Supplied material —

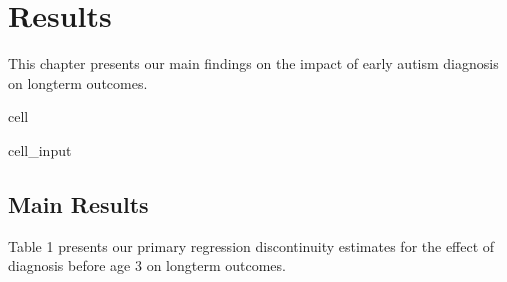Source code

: \documentclass[letterpaper,10pt,english]{jupyterBook}
\begin{document}
\sphinxstepscope


\chapter{Results}
\label{\detokenize{results:results}}\label{\detokenize{results::doc}}
\sphinxAtStartPar
This chapter presents our main findings on the impact of early autism diagnosis on long\sphinxhyphen{}term outcomes.

\begin{sphinxuseclass}{cell}\begin{sphinxVerbatimInput}

\begin{sphinxuseclass}{cell_input}
\begin{sphinxVerbatim}[commandchars=\\\{\}]

  
  
\end{sphinxVerbatim}

\end{sphinxuseclass}\end{sphinxVerbatimInput}

\end{sphinxuseclass}

\section{Main Results}
\label{\detokenize{results:main-results}}
\sphinxAtStartPar
Table 1 presents our primary regression discontinuity estimates for the effect of diagnosis before age 3 on long\sphinxhyphen{}term outcomes.
\end{document}
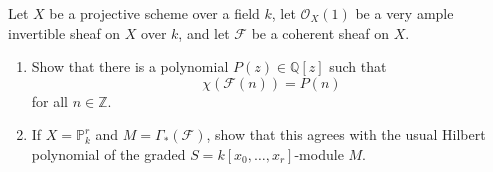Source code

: \documentclass[12pt]{article}
\begin{document}
\begin{exercise}
    Let $X$ be a projective scheme over a field $k$, let $\mathcal O_X(1)$ be a very ample invertible sheaf on $X$ over $k$, and let $\mathcal F$ be a coherent sheaf on $X$.
    \begin{enumerate}
        \item Show that there is a polynomial $P(z)\in \mathbb Q[z]$ such that
              \[
                  \chi(\mathcal F(n))=P(n)
              \]
              for all $n\in \mathbb Z$.

        \item If $X=\mathbb P^r_k$ and $M=\Gamma_*(\mathcal F)$, show that this agrees with the usual Hilbert polynomial of the graded $S=k[x_0,\dots,x_r]$-module $M$.
    \end{enumerate}
\end{exercise}
\end{document}
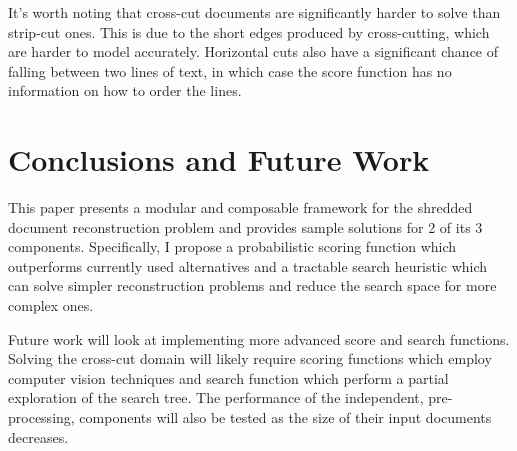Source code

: \documentclass[letterpaper]{article}
\begin{document}
It's worth noting that cross-cut documents are significantly harder to solve than strip-cut ones. This is due to the short edges produced by cross-cutting, which are harder to model accurately. Horizontal cuts also have a significant chance of falling between two lines of text, in which case the score function has no information on how to order the lines.
\section{
\fontsize{12pt}{15pt} 
\selectfont
Conclusions and Future Work}
\fontsize{10pt}{12pt} 
\selectfont
This paper presents a modular and composable framework for the shredded document reconstruction problem and provides sample solutions for 2 of its 3 components. Specifically, I propose a probabilistic scoring function which outperforms currently used alternatives and a tractable search heuristic which can solve simpler reconstruction problems and reduce the search space for more complex ones.

Future work will look at implementing more advanced score and search functions. Solving the cross-cut domain will likely require scoring functions which employ computer vision techniques and search function which perform a partial exploration of the search tree. The performance of the independent, pre-processing, components will also be tested as the size of their input documents decreases.



\end{document}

Your task — Select and copy each line from the data that includes the word "outcomes".

Written answer —
This chapter presents our main findings on the impact of early autism diagnosis on long\sphinxhyphen{}term outcomes.
Table 1 presents our primary regression discontinuity estimates for the effect of diagnosis before age 3 on long\sphinxhyphen{}term outcomes.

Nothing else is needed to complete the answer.